= Data shown =
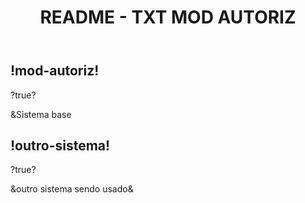 <header>
  <h1 class="titulo-principal">README - TXT MOD AUTORIZ</h1>
</header>

<div class="sis-test preparativos">
  <h2>!mod-autoriz!</h2>
  <p>?true?</p>
  <p>&Sistema base</p>
</div>

<div class="outro sistema">
  <h2>!outro-sistema!</h2>
  <p>?true?</p>
  <p>&outro sistema sendo usado&</p>
</div>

= Instructions for the task =
Show each line from the listing above that includes the word "class".

= Written answer =
  <h1 class="titulo-principal">README - TXT MOD AUTORIZ</h1>
<div class="sis-test preparativos">
<div class="outro sistema">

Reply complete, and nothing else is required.